Dengue cases were obtained for each municipality in Minas Gerais from the Brazilian Ministry of Health database, available at the DataSUS website (https://datasus.saude.gov.br/), where all data related to disease notifications (of any nature) are available through the Tabnet platform (https://datasus.saude.gov.br/informacoes-de-saudetabnet/). These data are collected by Brazilian municipalities and sent to regional (state) health departments, from where they are sent to the Secretary of Health of each state, and finally aggregated by the Ministry of Health to be made available for consultation. Dengue cases were obtained for the five most recent years available at the beginning of the study (2015 to 2019), in order to account for the variations that occurred during outbreaks of this disease in certain years. The number of dengue cases was summed in each municipality for the five years and divided by the size of the municipal population in 2021 (IBGE 2021), to obtain the number of cases per 1,000 inhabitants.

Socioeconomic factors

We obtained nine socioeconomic parameters that can also affect the occurrence of dengue for the 853 municipalities in the state of Minas Gerais. Data were obtained from different IBGE databases (2021). The variables used were: population density (IBGE, 2021), gross domestic product per capita (2018); Municipal Human Development Index - HDI (2018), Gini Inequality Index (2010), total urban area (2019), percentage of households with piped water (2018), percentage of households with garbage collection (2018), percentage of vulnerable to poverty (2018) and percentage of people in households with inadequate water supply and sewage system (2018).

Statistical analysis

The effect of changes in land use and coverage on the occurrence of dengue was determined using a generalized linear model (GLM), in which the number of dengue cases per capita in each municipality was used as a response variable. The percentage of net change in natural vegetation cover was used as an explanatory variable, together with the nine socioeconomic parameters described previously.

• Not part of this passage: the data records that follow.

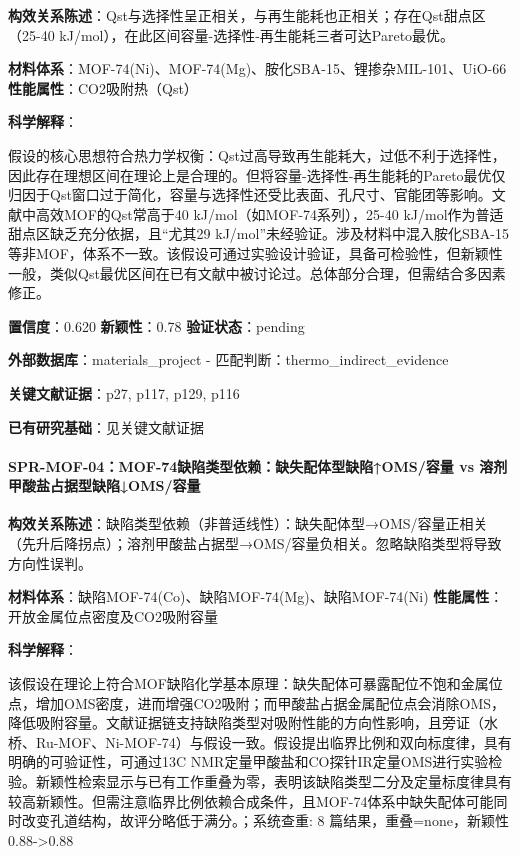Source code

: \documentclass[12pt,a4paper]{ctexart}
\begin{document}
\textbf{构效关系陈述}：Qst与选择性呈正相关，与再生能耗也正相关；存在Qst甜点区（25-40 kJ/mol），在此区间容量-选择性-再生能耗三者可达Pareto最优。

\textbf{材料体系}：MOF-74(Ni)、MOF-74(Mg)、胺化SBA-15、锂掺杂MIL-101、UiO-66 \textbar{} \textbf{性能属性}：CO2吸附热（Qst）

\textbf{科学解释}：

假设的核心思想符合热力学权衡：Qst过高导致再生能耗大，过低不利于选择性，因此存在理想区间在理论上是合理的。但将容量-选择性-再生能耗的Pareto最优仅归因于Qst窗口过于简化，容量与选择性还受比表面、孔尺寸、官能团等影响。文献中高效MOF的Qst常高于40 kJ/mol（如MOF-74系列），25-40 kJ/mol作为普适甜点区缺乏充分依据，且``尤其29 kJ/mol''未经验证。涉及材料中混入胺化SBA-15等非MOF，体系不一致。该假设可通过实验设计验证，具备可检验性，但新颖性一般，类似Qst最优区间在已有文献中被讨论过。总体部分合理，但需结合多因素修正。

\textbf{置信度}：0.620 \textbar{} \textbf{新颖性}：0.78 \textbar{} \textbf{验证状态}：pending

\textbf{外部数据库}：materials\_project - 匹配判断：thermo\_indirect\_evidence

\textbf{关键文献证据}：p27, p117, p129, p116

\textbf{已有研究基础}：见关键文献证据

\paragraph{SPR-MOF-04：MOF-74缺陷类型依赖：缺失配体型缺陷↑OMS/容量 vs 溶剂甲酸盐占据型缺陷↓OMS/容量}\label{spr-mof-04mof-74ux7f3aux9677ux7c7bux578bux4f9dux8d56ux7f3aux5931ux914dux4f53ux578bux7f3aux9677omsux5bb9ux91cf-vs-ux6eb6ux5242ux7532ux9178ux76d0ux5360ux636eux578bux7f3aux9677omsux5bb9ux91cf}

\textbf{构效关系陈述}：缺陷类型依赖（非普适线性）：缺失配体型→OMS/容量正相关（先升后降拐点）；溶剂甲酸盐占据型→OMS/容量负相关。忽略缺陷类型将导致方向性误判。

\textbf{材料体系}：缺陷MOF-74(Co)、缺陷MOF-74(Mg)、缺陷MOF-74(Ni) \textbar{} \textbf{性能属性}：开放金属位点密度及CO2吸附容量

\textbf{科学解释}：

该假设在理论上符合MOF缺陷化学基本原理：缺失配体可暴露配位不饱和金属位点，增加OMS密度，进而增强CO2吸附；而甲酸盐占据金属配位点会消除OMS，降低吸附容量。文献证据链支持缺陷类型对吸附性能的方向性影响，且旁证（水桥、Ru-MOF、Ni-MOF-74）与假设一致。假设提出临界比例和双向标度律，具有明确的可验证性，可通过13C NMR定量甲酸盐和CO探针IR定量OMS进行实验检验。新颖性检索显示与已有工作重叠为零，表明该缺陷类型二分及定量标度律具有较高新颖性。但需注意临界比例依赖合成条件，且MOF-74体系中缺失配体可能同时改变孔道结构，故评分略低于满分。；系统查重: 8 篇结果，重叠=none，新颖性 0.88-\textgreater0.88
\end{document}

The complete model was simplified stepwise by removing non-significant variables. The minimum adequate model was subjected to residual analysis to verify the adequacy of the error distribution. Model construction and analysis were conducted using R software, version 4.0.0 (R Development Core Team 2020).

Results

Occurrence of dengue in Minas Gerais state

Between 2015 and 2019, 1,255,731 cases of dengue were registered throughout the state of Minas Gerais. In absolute numbers (considering the five years together), the number of cases ranged from zero (in four municipalities) to more than 10,000 (in 9 municipalities), especially in those with the largest total population (Figure 2a). Belo Horizonte (the state capital) had the highest number of cases, with 290,336. However, the number of cases per thousand inhabitants was high in several small municipalities, ranging from zero (in five municipalities) to more than 100 (in 24 municipalities), reaching 227.51 in the municipality of Pequi, located 120 km capital of Minas Gerais (Figure 2b). The vast majority of municipalities had up to 50 cases in total and up to 11 cases per 1000 inhabitants (Figure 3ab) from 2015 to 2019. The occurrence of dengue was distributed across all regions of Minas Gerais, but municipalities in the south and northeast of the state had the lowest number of cases (Figure 4). The temporal variation of dengue cases shows the occurrence of two outbreaks in five years, in 2016 and 2019 (Figure 3b). The average number of cases per municipality reached 11.4 in 2016 and 9.97 in 2019 (Figure 5a). The total number of cases per thousand inhabitants in the entire Minas Gerais state reached 18.1 in 2016 and 16.7 in 2019 (Figure 5b).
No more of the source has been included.